Вся стратегическая мысль конца XX в. основывается на представлении, что война — инструмент политики; и конечно, слава Клаузевица основана на том, что он был первый, кто выстроил теорию войны на основе этой посылки. Но именно потому, что Vom Kriege и производные от него сочинения исходят из того, что война является убийством ради определенной цели, они не могут, и никогда не смогут объяснить нам, что именно побуждает людей рисковать своей жизнью. Поскольку на любой войне причины, побуждающие войска сражаться, — решающий фактор, пришло время распрощаться со стратегией и заглянуть в человеческую душу.
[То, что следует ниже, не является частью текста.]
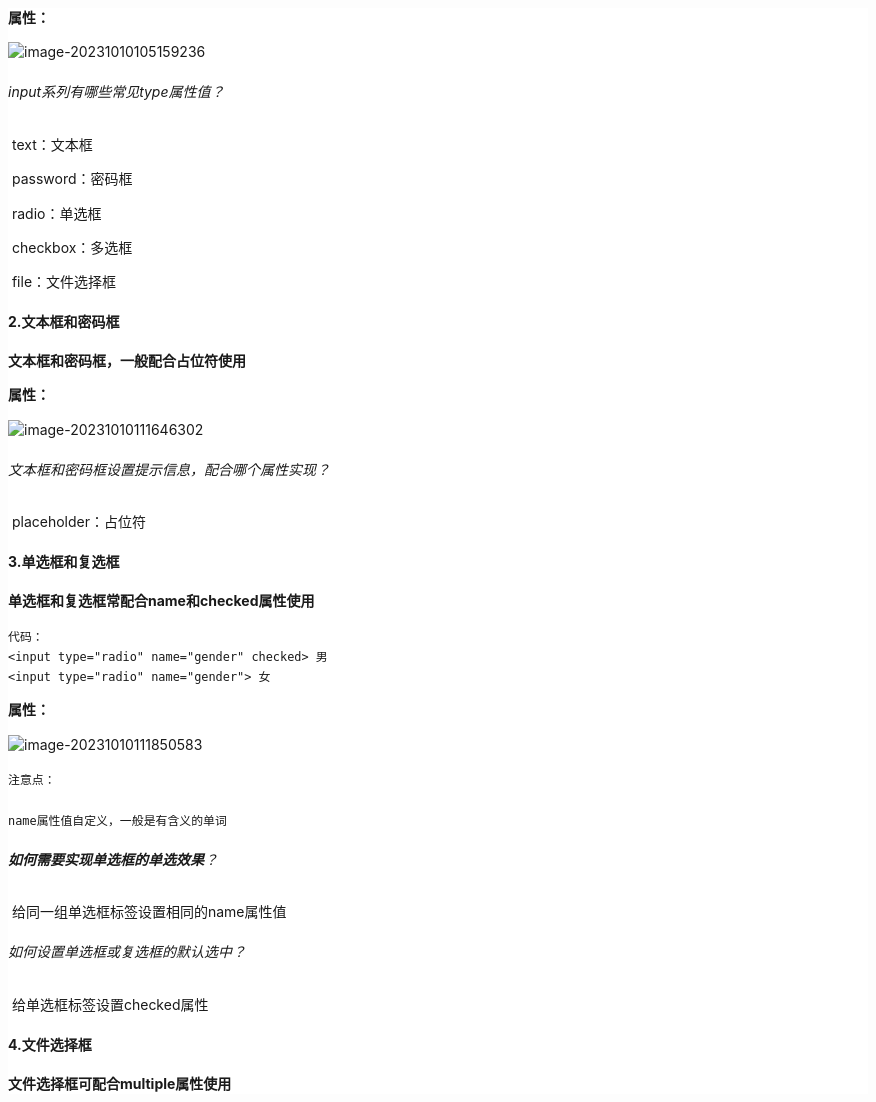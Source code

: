 **属性：**

![image-20231010105159236](D:\heima\笔记\图片\Snipaste_2023-11-06_09-31-48.png)

###### input系列有哪些常见type属性值？ 

​	text：文本框 

​	password：密码框 

​	radio：单选框 

​	checkbox：多选框 

​	file：文件选择框

#### 2.文本框和密码框

**文本框和密码框，一般配合占位符使用**

**属性：**

![image-20231010111646302](C:\Users\WPY\AppData\Roaming\Typora\typora-user-images\image-20231010111646302.png)

###### 文本框和密码框设置提示信息，配合哪个属性实现？ 

​	placeholder：占位符

#### 3.单选框和复选框

**单选框和复选框常配合name和checked属性使用**

```
代码：
<input type="radio" name="gender" checked> 男
<input type="radio" name="gender"> 女
```

**属性：**

![image-20231010111850583](C:\Users\WPY\AppData\Roaming\Typora\typora-user-images\image-20231010111850583.png)

```
注意点：

name属性值自定义，一般是有含义的单词
```

###### **如何需要实现单选框的单选效果**？ 

​	给同一组单选框标签设置相同的name属性值  

###### 如何设置单选框或复选框的默认选中？ 

​	给单选框标签设置checked属性

#### 4.文件选择框

**文件选择框可配合multiple属性使用**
Суть войны заключается в сражении. Все остальные действия, совершаемые и происходящие в процессе ведения войны: сбор информации службой разведки, планирование, совершение маневров, снабжение — либо прелюдия к сражению, либо то, что эксплуатирует его результаты. Если использовать метафору, предложенную Клаузевицем, сражения и кровопролитие для войны — все равно что как деньги и расчеты — для бизнеса. Как бы редко сражения ни происходили на практике, только они наделяют смыслом все остальное.
Сражение лучше всего может быть истолковано как определенная взаимная деятельность сторон, но не тогда, когда одни люди отнимают жизнь у других, а когда рискуют при этом своей собственной. Уже начиная с XVIII в., существует традиция, в соответствии с которой офицеры должны присутствовать на поле боя вооруженными символическим оружием, например полупикой, пистолетом или офицерской тросточкой; в данном случае можно даже сказать, что для этих избранных представителей вооруженных сил война заключается только в том, чтобы быть убитыми. Хотя со временем мы привыкаем к постоянной опасности, к ней нельзя стать полностью равнодушными. Чем ближе мы подходим к полю битвы, тем явственнее становится ощущение пустоты вокруг нас и тем слабее над нами власть военной организации, от которой поступают команды. Засвидетельствовано много исторических примеров того, как старшина понуждал солдат к действию, подняв пику или пистолет; однако существует определенный предел принуждению, которое может быть применено в подобных ситуациях. Нет более ценной награды, чем жизнь, и нет наказания ужаснее, чем смерть. В точке столкновения до сих пор отдается эхом клич римских гладиаторов: «Ave Caesar, morituri te salutant»[54]. Те, кто смотрят смерти в лицо, вошли в царство, где над ними уже не властны смертные и где они уже не подчиняются ничему, кроме своей свободной воли.